**What is needed:**
Repeat the listing below exactly. Pictures do not belong in the copy.

**Data excerpts:**
■ ■ ■

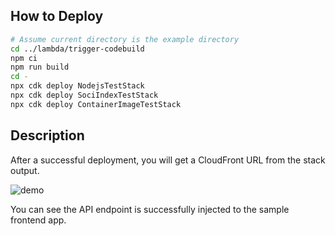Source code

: ## How to Deploy
```sh
# Assume current directory is the example directory
cd ../lambda/trigger-codebuild
npm ci
npm run build
cd -
npx cdk deploy NodejsTestStack
npx cdk deploy SociIndexTestStack
npx cdk deploy ContainerImageTestStack
```

## Description
After a successful deployment, you will get a CloudFront URL from the stack output.

![demo](../imgs/demo.png)

You can see the API endpoint is successfully injected to the sample frontend app.
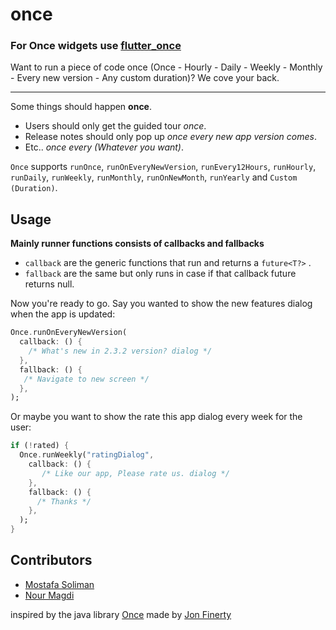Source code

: # once

### For Once widgets use [flutter_once](https://pub.dev/packages/flutter_once)

Want to run a piece of code once (Once - Hourly - Daily - Weekly - Monthly - Every new version - Any  custom duration)? We cove your back.  

----

Some things should happen **once**.
* Users should only get the guided tour _once_.
* Release notes should only pop up _once every new app version comes_.
* Etc.. _once every (Whatever you want)_.

`Once` supports `runOnce`, `runOnEveryNewVersion`, `runEvery12Hours`, `runHourly`, `runDaily`, `runWeekly`, `runMonthly`, `runOnNewMonth`, `runYearly` and `Custom (Duration)`.

## Usage

**Mainly runner functions consists of callbacks and fallbacks**
* `callback` are the generic functions that run and returns a `future<T?>` . 
* `fallback` are the same but only runs in case if that callback future returns null.

Now you're ready to go. Say you wanted to show the new features dialog when the app is updated:

```dart
Once.runOnEveryNewVersion(
  callback: () {
    /* What's new in 2.3.2 version? dialog */
  },
  fallback: () {
   /* Navigate to new screen */
  },
);
```

Or maybe you want to show the rate this app dialog every week for the user:
```dart
if (!rated) {
  Once.runWeekly("ratingDialog",
    callback: () { 
       /* Like our app, Please rate us. dialog */ 
    },
    fallback: () {
      /* Thanks */
    },
  );
}
```

## Contributors
* [Mostafa Soliman](https://github.com/MostafaSolimanMO)
* [Nour Magdi](https://github.com/SPiercer)


inspired by the java library [Once](https://github.com/jonfinerty/Once) made by [Jon Finerty](https://github.com/jonfinerty)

■ ■ ■

**Response below:**
Source code

: ## How to Deploy
```sh
# Assume current directory is the example directory
cd ../lambda/trigger-codebuild
npm ci
npm run build
cd -
npx cdk deploy NodejsTestStack
npx cdk deploy SociIndexTestStack
npx cdk deploy ContainerImageTestStack
```

## Description
After a successful deployment, you will get a CloudFront URL from the stack output.

![demo](../imgs/demo.png)

You can see the API endpoint is successfully injected to the sample frontend app.
Source code

: # once

### For Once widgets use [flutter_once](https://pub.dev/packages/flutter_once)

Want to run a piece of code once (Once - Hourly - Daily - Weekly - Monthly - Every new version - Any  custom duration)? We cove your back.  

----

Some things should happen **once**.
* Users should only get the guided tour _once_.
* Release notes should only pop up _once every new app version comes_.
* Etc.. _once every (Whatever you want)_.

`Once` supports `runOnce`, `runOnEveryNewVersion`, `runEvery12Hours`, `runHourly`, `runDaily`, `runWeekly`, `runMonthly`, `runOnNewMonth`, `runYearly` and `Custom (Duration)`.

## Usage

**Mainly runner functions consists of callbacks and fallbacks**
* `callback` are the generic functions that run and returns a `future<T?>` . 
* `fallback` are the same but only runs in case if that callback future returns null.

Now you're ready to go. Say you wanted to show the new features dialog when the app is updated:

```dart
Once.runOnEveryNewVersion(
  callback: () {
    /* What's new in 2.3.2 version? dialog */
  },
  fallback: () {
   /* Navigate to new screen */
  },
);
```

Or maybe you want to show the rate this app dialog every week for the user:
```dart
if (!rated) {
  Once.runWeekly("ratingDialog",
    callback: () { 
       /* Like our app, Please rate us. dialog */ 
    },
    fallback: () {
      /* Thanks */
    },
  );
}
```

## Contributors
* [Mostafa Soliman](https://github.com/MostafaSolimanMO)
* [Nour Magdi](https://github.com/SPiercer)


inspired by the java library [Once](https://github.com/jonfinerty/Once) made by [Jon Finerty](https://github.com/jonfinerty)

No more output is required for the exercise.